Task brief ->
In the records below, begin at the line that has "2024-2026 年营收分别达到10.34/11.90/13.44 亿$+" and stop after the line that has "表2：公司盈利预测（亿元、 $\%$ )"; quote those lines verbatim and nothing more.

Records for this exercise ->
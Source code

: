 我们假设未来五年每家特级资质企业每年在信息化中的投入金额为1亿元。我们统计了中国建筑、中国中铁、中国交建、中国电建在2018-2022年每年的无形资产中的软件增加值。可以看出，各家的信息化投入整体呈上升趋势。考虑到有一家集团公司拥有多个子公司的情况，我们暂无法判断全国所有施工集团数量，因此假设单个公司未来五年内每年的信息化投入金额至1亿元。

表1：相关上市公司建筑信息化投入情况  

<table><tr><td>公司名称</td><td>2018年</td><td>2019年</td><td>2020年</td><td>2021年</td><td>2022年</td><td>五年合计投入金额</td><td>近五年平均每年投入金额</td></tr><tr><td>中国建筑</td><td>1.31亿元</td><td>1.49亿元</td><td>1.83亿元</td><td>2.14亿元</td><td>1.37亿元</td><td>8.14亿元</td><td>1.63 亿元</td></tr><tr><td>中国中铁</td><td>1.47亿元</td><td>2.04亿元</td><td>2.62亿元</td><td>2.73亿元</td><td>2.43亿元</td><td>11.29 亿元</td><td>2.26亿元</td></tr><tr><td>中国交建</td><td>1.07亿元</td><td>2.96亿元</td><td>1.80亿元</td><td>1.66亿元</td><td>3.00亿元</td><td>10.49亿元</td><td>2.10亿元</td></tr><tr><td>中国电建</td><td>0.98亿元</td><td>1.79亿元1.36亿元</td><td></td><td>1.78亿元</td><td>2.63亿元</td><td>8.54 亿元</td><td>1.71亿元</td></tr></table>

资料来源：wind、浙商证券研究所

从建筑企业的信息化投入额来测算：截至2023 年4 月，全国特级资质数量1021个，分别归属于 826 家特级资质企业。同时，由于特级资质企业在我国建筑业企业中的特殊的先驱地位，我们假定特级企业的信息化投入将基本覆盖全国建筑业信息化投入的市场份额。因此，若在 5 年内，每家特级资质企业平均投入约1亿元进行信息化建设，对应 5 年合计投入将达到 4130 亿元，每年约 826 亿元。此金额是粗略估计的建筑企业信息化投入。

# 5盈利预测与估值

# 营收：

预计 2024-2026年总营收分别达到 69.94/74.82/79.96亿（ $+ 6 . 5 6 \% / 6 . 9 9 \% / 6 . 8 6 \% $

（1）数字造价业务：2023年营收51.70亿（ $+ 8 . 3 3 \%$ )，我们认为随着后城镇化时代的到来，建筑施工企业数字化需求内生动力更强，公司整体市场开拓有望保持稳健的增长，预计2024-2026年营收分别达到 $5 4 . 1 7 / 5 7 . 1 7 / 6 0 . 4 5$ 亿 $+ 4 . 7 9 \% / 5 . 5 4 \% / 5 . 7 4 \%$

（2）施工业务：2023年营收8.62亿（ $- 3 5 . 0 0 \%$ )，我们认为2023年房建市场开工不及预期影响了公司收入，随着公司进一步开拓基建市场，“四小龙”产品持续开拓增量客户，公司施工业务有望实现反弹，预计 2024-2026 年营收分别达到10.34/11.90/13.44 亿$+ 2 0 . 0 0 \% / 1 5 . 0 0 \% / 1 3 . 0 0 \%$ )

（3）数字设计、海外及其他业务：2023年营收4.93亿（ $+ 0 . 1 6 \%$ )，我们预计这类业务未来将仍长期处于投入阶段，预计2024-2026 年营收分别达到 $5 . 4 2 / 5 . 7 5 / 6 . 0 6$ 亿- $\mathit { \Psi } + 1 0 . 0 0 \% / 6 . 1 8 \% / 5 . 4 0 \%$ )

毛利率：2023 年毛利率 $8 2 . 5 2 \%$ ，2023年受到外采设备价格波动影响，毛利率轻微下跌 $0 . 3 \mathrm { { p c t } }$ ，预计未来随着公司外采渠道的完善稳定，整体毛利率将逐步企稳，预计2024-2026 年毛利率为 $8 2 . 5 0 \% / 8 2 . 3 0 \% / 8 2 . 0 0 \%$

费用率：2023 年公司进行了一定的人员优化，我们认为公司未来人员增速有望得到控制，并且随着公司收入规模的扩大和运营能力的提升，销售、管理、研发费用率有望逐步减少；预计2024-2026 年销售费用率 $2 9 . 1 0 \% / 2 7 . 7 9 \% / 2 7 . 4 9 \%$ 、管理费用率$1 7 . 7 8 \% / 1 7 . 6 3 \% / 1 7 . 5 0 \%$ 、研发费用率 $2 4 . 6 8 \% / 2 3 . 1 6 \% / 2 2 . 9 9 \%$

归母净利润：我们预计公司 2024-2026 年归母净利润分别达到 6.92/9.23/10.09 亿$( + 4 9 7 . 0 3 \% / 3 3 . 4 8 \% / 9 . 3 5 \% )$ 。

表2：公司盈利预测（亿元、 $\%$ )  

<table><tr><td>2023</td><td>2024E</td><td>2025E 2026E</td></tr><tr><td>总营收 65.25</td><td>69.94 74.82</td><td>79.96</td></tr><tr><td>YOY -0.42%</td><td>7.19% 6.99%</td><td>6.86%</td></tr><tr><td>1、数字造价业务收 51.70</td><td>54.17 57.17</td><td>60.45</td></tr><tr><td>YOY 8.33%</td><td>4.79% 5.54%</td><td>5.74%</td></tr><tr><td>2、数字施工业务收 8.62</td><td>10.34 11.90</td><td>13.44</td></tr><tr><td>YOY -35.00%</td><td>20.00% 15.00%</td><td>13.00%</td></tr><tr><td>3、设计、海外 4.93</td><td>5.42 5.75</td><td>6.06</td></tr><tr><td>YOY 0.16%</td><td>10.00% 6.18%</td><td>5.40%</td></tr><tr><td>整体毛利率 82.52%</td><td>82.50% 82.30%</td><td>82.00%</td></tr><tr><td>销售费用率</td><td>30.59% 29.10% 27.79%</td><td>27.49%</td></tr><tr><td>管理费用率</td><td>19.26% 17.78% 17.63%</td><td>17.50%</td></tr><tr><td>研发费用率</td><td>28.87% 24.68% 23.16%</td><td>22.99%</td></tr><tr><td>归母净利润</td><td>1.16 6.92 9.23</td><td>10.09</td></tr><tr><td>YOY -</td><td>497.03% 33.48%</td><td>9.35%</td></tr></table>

The answer ->
（2）施工业务：2023年营收8.62亿（ $- 3 5 . 0 0 \%$ )，我们认为2023年房建市场开工不及预期影响了公司收入，随着公司进一步开拓基建市场，“四小龙”产品持续开拓增量客户，公司施工业务有望实现反弹，预计 2024-2026 年营收分别达到10.34/11.90/13.44 亿$+ 2 0 . 0 0 \% / 1 5 . 0 0 \% / 1 3 . 0 0 \%$ )

（3）数字设计、海外及其他业务：2023年营收4.93亿（ $+ 0 . 1 6 \%$ )，我们预计这类业务未来将仍长期处于投入阶段，预计2024-2026 年营收分别达到 $5 . 4 2 / 5 . 7 5 / 6 . 0 6$ 亿- $\mathit { \Psi } + 1 0 . 0 0 \% / 6 . 1 8 \% / 5 . 4 0 \%$ )

毛利率：2023 年毛利率 $8 2 . 5 2 \%$ ，2023年受到外采设备价格波动影响，毛利率轻微下跌 $0 . 3 \mathrm { { p c t } }$ ，预计未来随着公司外采渠道的完善稳定，整体毛利率将逐步企稳，预计2024-2026 年毛利率为 $8 2 . 5 0 \% / 8 2 . 3 0 \% / 8 2 . 0 0 \%$

费用率：2023 年公司进行了一定的人员优化，我们认为公司未来人员增速有望得到控制，并且随着公司收入规模的扩大和运营能力的提升，销售、管理、研发费用率有望逐步减少；预计2024-2026 年销售费用率 $2 9 . 1 0 \% / 2 7 . 7 9 \% / 2 7 . 4 9 \%$ 、管理费用率$1 7 . 7 8 \% / 1 7 . 6 3 \% / 1 7 . 5 0 \%$ 、研发费用率 $2 4 . 6 8 \% / 2 3 . 1 6 \% / 2 2 . 9 9 \%$

归母净利润：我们预计公司 2024-2026 年归母净利润分别达到 6.92/9.23/10.09 亿$( + 4 9 7 . 0 3 \% / 3 3 . 4 8 \% / 9 . 3 5 \% )$ 。

表2：公司盈利预测（亿元、 $\%$ )  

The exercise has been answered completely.